> _RECORDED INFORMATION_:
▽

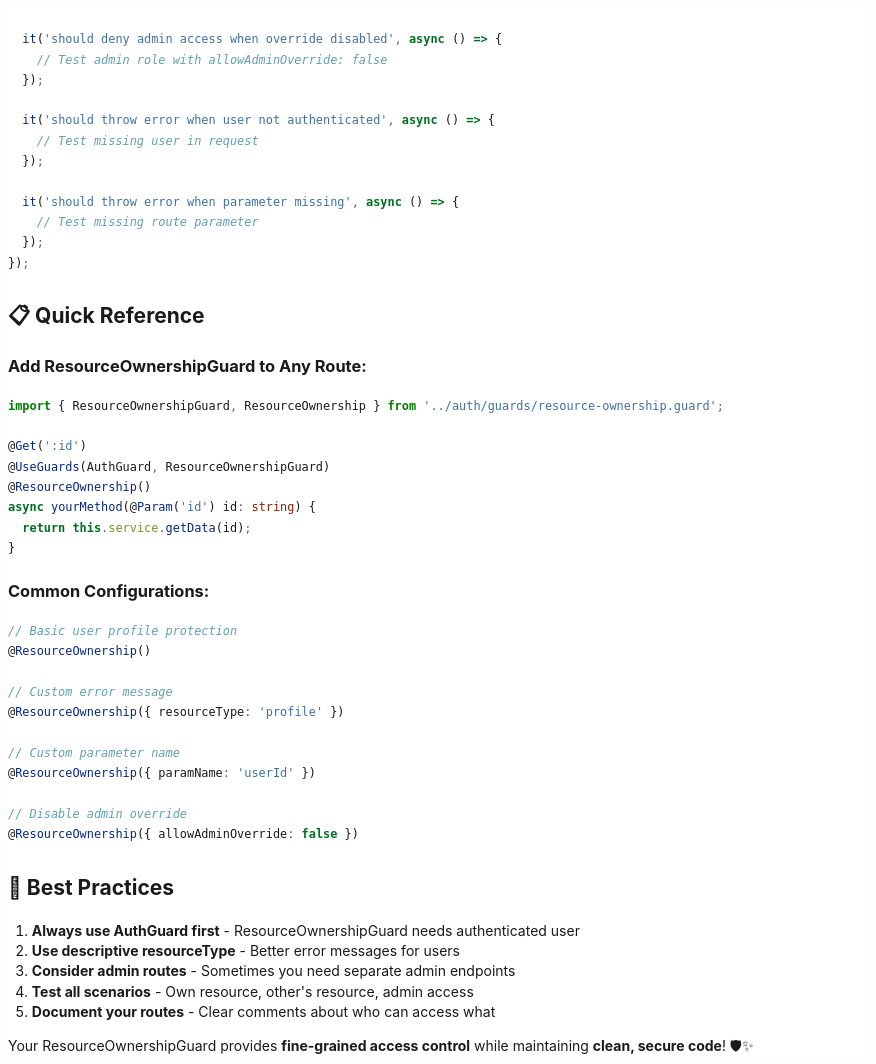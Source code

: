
 ```typescript
  
  it('should deny admin access when override disabled', async () => {
    // Test admin role with allowAdminOverride: false
  });
  
  it('should throw error when user not authenticated', async () => {
    // Test missing user in request
  });
  
  it('should throw error when parameter missing', async () => {
    // Test missing route parameter
  });
});
```

## 📋 **Quick Reference**

### **Add ResourceOwnershipGuard to Any Route:**
```typescript
import { ResourceOwnershipGuard, ResourceOwnership } from '../auth/guards/resource-ownership.guard';

@Get(':id')
@UseGuards(AuthGuard, ResourceOwnershipGuard)
@ResourceOwnership()
async yourMethod(@Param('id') id: string) {
  return this.service.getData(id);
}
```

### **Common Configurations:**
```typescript
// Basic user profile protection
@ResourceOwnership()

// Custom error message
@ResourceOwnership({ resourceType: 'profile' })

// Custom parameter name  
@ResourceOwnership({ paramName: 'userId' })

// Disable admin override
@ResourceOwnership({ allowAdminOverride: false })
```

## 🚀 **Best Practices**

1. **Always use AuthGuard first** - ResourceOwnershipGuard needs authenticated user
2. **Use descriptive resourceType** - Better error messages for users
3. **Consider admin routes** - Sometimes you need separate admin endpoints
4. **Test all scenarios** - Own resource, other's resource, admin access
5. **Document your routes** - Clear comments about who can access what

Your ResourceOwnershipGuard provides **fine-grained access control** while maintaining **clean, secure code**! 🛡️✨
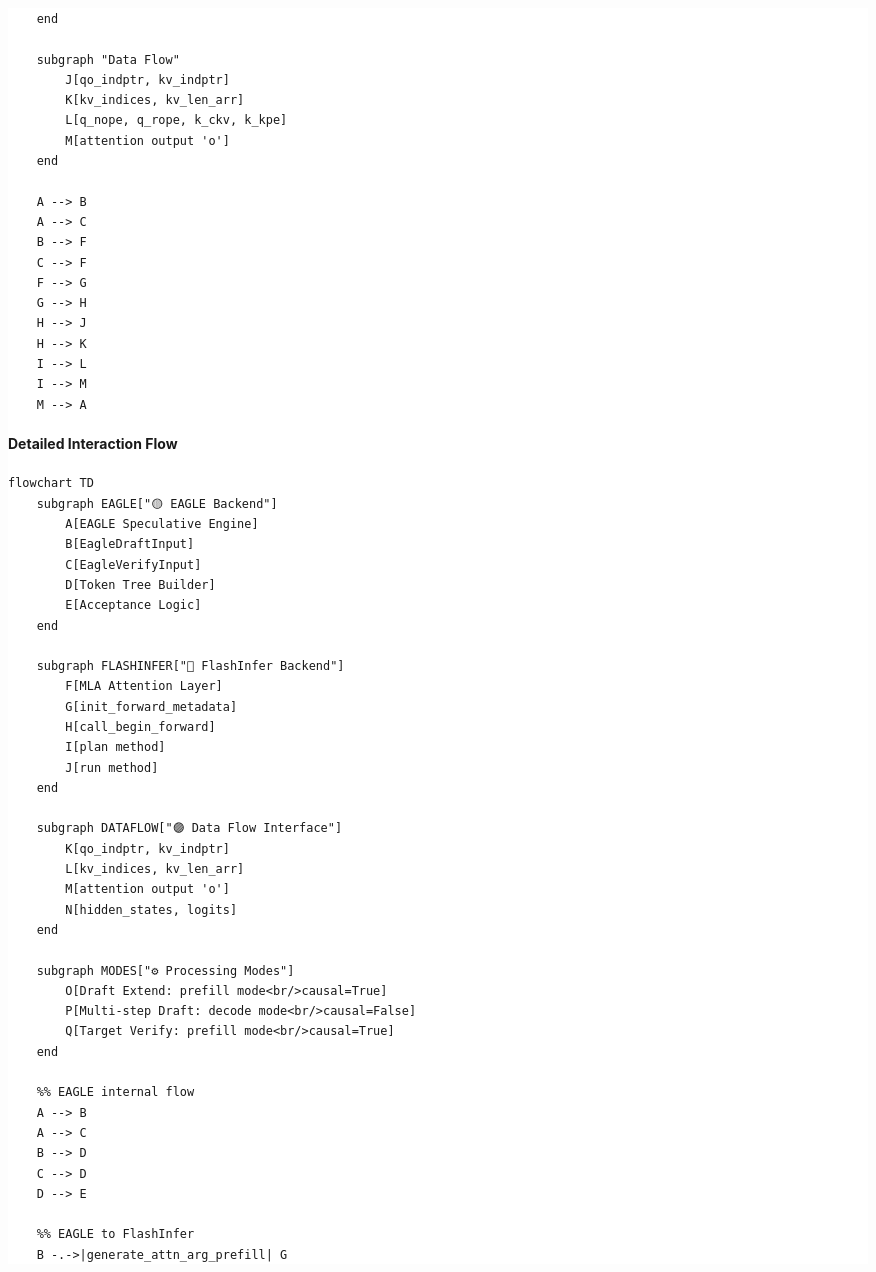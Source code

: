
 ```mermaid
    end
    
    subgraph "Data Flow"
        J[qo_indptr, kv_indptr]
        K[kv_indices, kv_len_arr]
        L[q_nope, q_rope, k_ckv, k_kpe]
        M[attention output 'o']
    end
    
    A --> B
    A --> C
    B --> F
    C --> F
    F --> G
    G --> H
    H --> J
    H --> K
    I --> L
    I --> M
    M --> A
```

#### Detailed Interaction Flow

```mermaid
flowchart TD
    subgraph EAGLE["🟡 EAGLE Backend"]
        A[EAGLE Speculative Engine]
        B[EagleDraftInput]
        C[EagleVerifyInput]
        D[Token Tree Builder]
        E[Acceptance Logic]
    end
    
    subgraph FLASHINFER["🔵 FlashInfer Backend"]
        F[MLA Attention Layer]
        G[init_forward_metadata]
        H[call_begin_forward]
        I[plan method]
        J[run method]
    end
    
    subgraph DATAFLOW["🟣 Data Flow Interface"]
        K[qo_indptr, kv_indptr]
        L[kv_indices, kv_len_arr]
        M[attention output 'o']
        N[hidden_states, logits]
    end
    
    subgraph MODES["⚙️ Processing Modes"]
        O[Draft Extend: prefill mode<br/>causal=True]
        P[Multi-step Draft: decode mode<br/>causal=False]
        Q[Target Verify: prefill mode<br/>causal=True]
    end
    
    %% EAGLE internal flow
    A --> B
    A --> C
    B --> D
    C --> D
    D --> E
    
    %% EAGLE to FlashInfer
    B -.->|generate_attn_arg_prefill| G
```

△

Filter the records for the word "async" and show every line that has it.

  it('should deny admin access when override disabled', async () => {
  it('should throw error when user not authenticated', async () => {
  it('should throw error when parameter missing', async () => {
async yourMethod(@Param('id') id: string) {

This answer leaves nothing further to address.